オペラ、コンサートを中心に、日々の感想を記します。

カプワ/日本フィル

2024年12月01日 | 音楽
 日本フィルの東京定期。当初は沖澤のどかが指揮する予定だったが、出産予定のため、パヴェウ・カプワに代わった。カプワの生年はプロフィールに記載がないが、まだ30代前半くらいの若い指揮者だ。出身はポーランド。クラクフ音楽院で指揮を学んだ。コンクールの優勝歴はとくに記載されていない。ワルシャワ・フィルをはじめ、ヨーロッパ内のオーケストラを振っている。日本ではまったく無名だ。

 で、どんな指揮者だったか。結論からいうと、意外に逸材かもしれない。インキネンを発掘したときと似たような感覚がある。日本フィルのカプワの起用は成功したと思う。

 プログラムは沖澤のどかのプログラムを引き継いだ。1曲目はブラームスのピアノ協奏曲第2番。ピアノ独奏はセドリック・ティベルギアン。しみじみした内向的な演奏だ。ばりばり弾くヴィルトゥオーゾ・タイプではない。晩秋のいま聴くにふさわしいブラームスといえる。ティベルギアンは背が高くスマートで、スーツ姿がよく似合う。一見すると、ビジネスマンだ。その外見としっとりしたブラームスの演奏とはイメージが異なる。

 カプワ指揮の日本フィルはそのようなティベルギアンの演奏スタイルによく付けていた。内向的なピアノ独奏をしっかり支えた。ただ、だからだろうか、少し几帳面な感じがしたのも事実だ。

 ティベルギアンはアンコールにバッハのオルガン協奏曲ニ短調BWV596を弾いた(原曲はヴィヴァルディらしい)。これも秋の夜にひとり想うといった趣の演奏だった。

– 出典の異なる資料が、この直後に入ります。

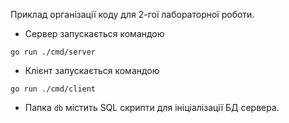 Приклад організації коду для 2-гої лабораторної роботи.

- Сервер запускається командою
```shell script
go run ./cmd/server
```

- Клієнт запускається командою
```shell script
go run ./cmd/client
```

- Папка `db` містить SQL скрипти для ініціалізації БД сервера.

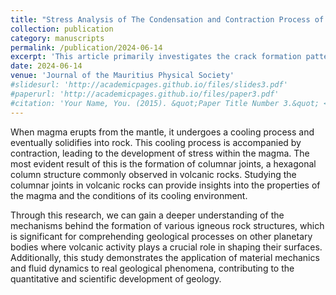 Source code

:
 ```yaml
---
title: "Stress Analysis of The Condensation and Contraction Process of Magma in a Two-dimensional Plane"
collection: publication
category: manuscripts
permalink: /publication/2024-06-14
excerpt: 'This article primarily investigates the crack formation patterns during the uniform cooling and contraction of magma in a two-dimensional closed system.'
date: 2024-06-14
venue: 'Journal of the Mauritius Physical Society'
#slidesurl: 'http://academicpages.github.io/files/slides3.pdf'
#paperurl: 'http://academicpages.github.io/files/paper3.pdf'
#citation: 'Your Name, You. (2015). &quot;Paper Title Number 3.&quot; <i>Journal 1</i>. 1(3).'
---
```


When magma erupts from the mantle, it undergoes a cooling process and eventually solidifies into rock. This cooling process is accompanied by contraction, leading to the development of stress within the magma. The most evident result of this is the formation of columnar joints, a hexagonal column structure commonly observed in volcanic rocks. Studying the columnar joints in volcanic rocks can provide insights into the properties of the magma and the conditions of its cooling environment.

Through this research, we can gain a deeper understanding of the mechanisms behind the formation of various igneous rock structures, which is significant for comprehending geological processes on other planetary bodies where volcanic activity plays a crucial role in shaping their surfaces. Additionally, this study demonstrates the application of material mechanics and fluid dynamics to real geological phenomena, contributing to the quantitative and scientific development of geology.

 2曲目はシューマンの交響曲第2番。1曲目のブラームスのオーケストラ伴奏とはうって変わって、演奏は見違えるような積極性を帯びた。第1楽章の序奏はきわめて遅いテンポで緊張感のただよう演奏。ところが主部に入ると、テンポが速めで開放的な演奏になる。そのコントラストの強さがこの演奏の特徴だ。

 第2楽章のスピード感も見事だ。弦楽器が一糸乱れず疾走する。それを縁取る木管楽器もぴたりと決まる。第3楽章アダージョがどうなるか注目した。どちらかといえば寒色系の音色でクリアな音像が積み重なる。透明感のあるテクスチュアだ。第4楽章は音楽の段落がきわめて明快な演奏だ。もやもやしたところは皆無だ。

 演奏全体をまとめていうなら、クリアな音と明快な造形感が特徴だ。言い換えると、音が混濁したり、音楽の造形があいまいになったりしない。カプワは今後スター指揮者になるかどうかは分からないが、日本フィルは大事に育ててほしい。